Renato Minore

Renato Minore

Per anni ho seguito il Premio Teramo da “spettatore”.
Incontravo i giurati, Giacomo Debenedetti che era poi anche mio professore all’Università, il caro Luigi Baldacci, l’indimenticabile Diego Valeri con cui passai un intero pomeriggio a parlare di poesia.

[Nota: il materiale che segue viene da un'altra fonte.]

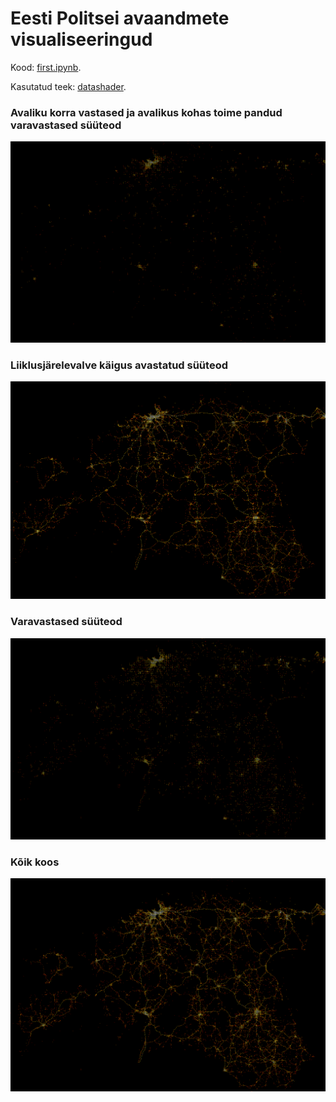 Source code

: # Eesti Politsei avaandmete visualiseeringud

Kood: [first.ipynb](first.ipynb).

Kasutatud teek: [datashader](http://datashader.org).

### Avaliku korra vastased ja avalikus kohas toime pandud varavastased süüteod 
![](heat_avalik.png)

### Liiklusjärelevalve käigus avastatud süüteod
![](heat_liiklus.png)

### Varavastased süüteod 
![](heat_vara.png)

### Kõik koos

![](heat_all.png)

Inevitabile l’amarcord: ma forzando i limiti della commozione (gli inizi letterari di ognuno di noi ne sono intinti e i miei inizi si legano anche alla bella giornata che ogni anno si viveva a Teramo), mi sembra che il “Teramo” fosse un’ottima occasione di incontro, di dibattito. C’erano scrittori che poi sarebbero diventati famosi, scrittori già famosi e scrittori meteore (anch’essi un non sottovalutabile aspetto del premio che andrebbe analizzato attentamente). C’era il rito (inevitabile) della premiazione, dei discorsi anche ufficiali, ma circolava anche tanta bella intelligenza profusa nei testi (dei quali si sentiva in sala qualche estratto) e fuori dei testi, nelle discussioni tra giurati di cui giungeva eco nelle dense motivazioni finali. Lo spettatore si sentiva un po’ dentro, un po’ partecipe: e veniva spronato a partecipare (il che anch’io feci qualche anno più tardi ottenendo l’alloro sospirato).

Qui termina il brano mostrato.